Provided records →

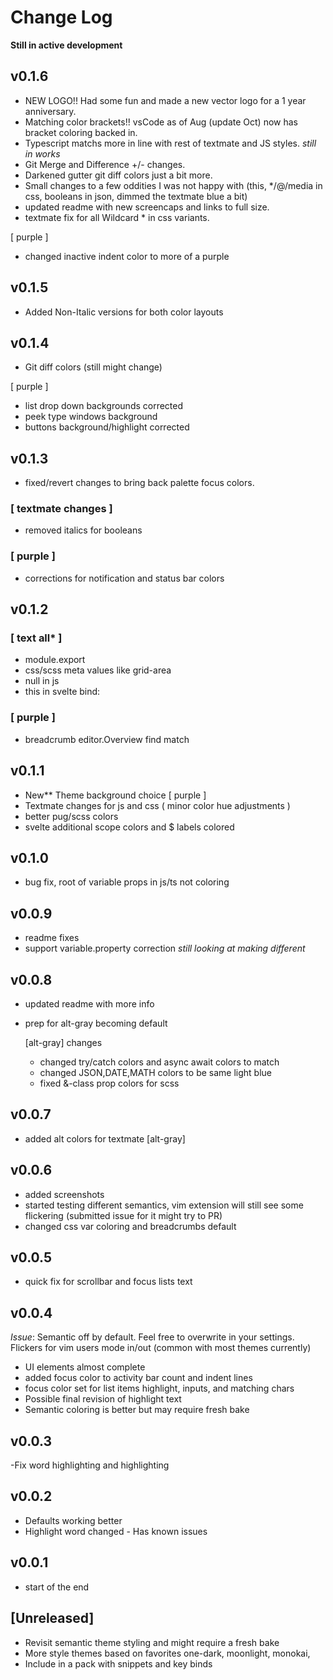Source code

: # Change Log

**Still in active development**

## v0.1.6

- NEW LOGO!! Had some fun and made a new vector logo for a 1 year anniversary.
- Matching color brackets!! vsCode as of Aug (update Oct) now has bracket coloring backed in.
- Typescript matchs more in line with rest of textmate and JS styles. _still in works_
- Git Merge and Difference +/- changes.
- Darkened gutter git diff colors just a bit more.
- Small changes to a few oddities I was not happy with (this, \*/@/media in css, booleans in json, dimmed the textmate blue a bit)
- updated readme with new screencaps and links to full size.
- textmate fix for all Wildcard \* in css variants.

[ purple ]

- changed inactive indent color to more of a purple

## v0.1.5

- Added Non-Italic versions for both color layouts

## v0.1.4

- Git diff colors (still might change)

[ purple ]

- list drop down backgrounds corrected
- peek type windows background
- buttons background/highlight corrected

## v0.1.3

- fixed/revert changes to bring back palette focus colors.

### [ textmate changes ]

- removed italics for booleans

### [ purple ]

- corrections for notification and status bar colors

## v0.1.2

### [ text all* ]

- module.export
- css/scss meta values like grid-area
- null in js
- this in svelte bind:

### [ purple ]

- breadcrumb editor.Overview find match

## v0.1.1

- New\*\* Theme background choice [ purple ]
- Textmate changes for js and css ( minor color hue adjustments )
- better pug/scss colors
- svelte additional scope colors and $ labels colored

## v0.1.0

- bug fix, root of variable props in js/ts not coloring

## v0.0.9

- readme fixes
- support variable.property correction _still looking at making different_

## v0.0.8

- updated readme with more info
- prep for alt-gray becoming default

  [alt-gray] changes

  - changed try/catch colors and async await colors to match
  - changed JSON,DATE,MATH colors to be same light blue
  - fixed &-class prop colors for scss

## v0.0.7

- added alt colors for textmate [alt-gray]

## v0.0.6

- added screenshots
- started testing different semantics, vim extension will still see some flickering (submitted issue for it might try to PR)
- changed css var coloring and breadcrumbs default

## v0.0.5

- quick fix for scrollbar and focus lists text

## v0.0.4

_Issue_: Semantic off by default. Feel free to overwrite in your settings. Flickers for vim users mode in/out (common with most themes currently)

- UI elements almost complete
- added focus color to activity bar count and indent lines
- focus color set for list items highlight, inputs, and matching chars
- Possible final revision of highlight text
- Semantic coloring is better but may require fresh bake

## v0.0.3

-Fix word highlighting and highlighting

## v0.0.2

- Defaults working better
- Highlight word changed - Has known issues

## v0.0.1

- start of the end

## [Unreleased]

- Revisit semantic theme styling and might require a fresh bake
- More style themes based on favorites one-dark, moonlight, monokai,
- Include in a pack with snippets and key binds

Action item → Retype the records above exactly, leaving every picture out of your copy.

Answer to the problem →
Source code

: # Change Log

**Still in active development**

## v0.1.6

- NEW LOGO!! Had some fun and made a new vector logo for a 1 year anniversary.
- Matching color brackets!! vsCode as of Aug (update Oct) now has bracket coloring backed in.
- Typescript matchs more in line with rest of textmate and JS styles. _still in works_
- Git Merge and Difference +/- changes.
- Darkened gutter git diff colors just a bit more.
- Small changes to a few oddities I was not happy with (this, \*/@/media in css, booleans in json, dimmed the textmate blue a bit)
- updated readme with new screencaps and links to full size.
- textmate fix for all Wildcard \* in css variants.

[ purple ]

- changed inactive indent color to more of a purple

## v0.1.5

- Added Non-Italic versions for both color layouts

## v0.1.4

- Git diff colors (still might change)

[ purple ]

- list drop down backgrounds corrected
- peek type windows background
- buttons background/highlight corrected

## v0.1.3

- fixed/revert changes to bring back palette focus colors.

### [ textmate changes ]

- removed italics for booleans

### [ purple ]

- corrections for notification and status bar colors

## v0.1.2

### [ text all* ]

- module.export
- css/scss meta values like grid-area
- null in js
- this in svelte bind:

### [ purple ]

- breadcrumb editor.Overview find match

## v0.1.1

- New\*\* Theme background choice [ purple ]
- Textmate changes for js and css ( minor color hue adjustments )
- better pug/scss colors
- svelte additional scope colors and $ labels colored

## v0.1.0

- bug fix, root of variable props in js/ts not coloring

## v0.0.9

- readme fixes
- support variable.property correction _still looking at making different_

## v0.0.8

- updated readme with more info
- prep for alt-gray becoming default

  [alt-gray] changes

  - changed try/catch colors and async await colors to match
  - changed JSON,DATE,MATH colors to be same light blue
  - fixed &-class prop colors for scss

## v0.0.7

- added alt colors for textmate [alt-gray]

## v0.0.6

- added screenshots
- started testing different semantics, vim extension will still see some flickering (submitted issue for it might try to PR)
- changed css var coloring and breadcrumbs default

## v0.0.5

- quick fix for scrollbar and focus lists text

## v0.0.4

_Issue_: Semantic off by default. Feel free to overwrite in your settings. Flickers for vim users mode in/out (common with most themes currently)

- UI elements almost complete
- added focus color to activity bar count and indent lines
- focus color set for list items highlight, inputs, and matching chars
- Possible final revision of highlight text
- Semantic coloring is better but may require fresh bake

## v0.0.3

-Fix word highlighting and highlighting

## v0.0.2

- Defaults working better
- Highlight word changed - Has known issues

## v0.0.1

- start of the end

## [Unreleased]

- Revisit semantic theme styling and might require a fresh bake
- More style themes based on favorites one-dark, moonlight, monokai,
- Include in a pack with snippets and key binds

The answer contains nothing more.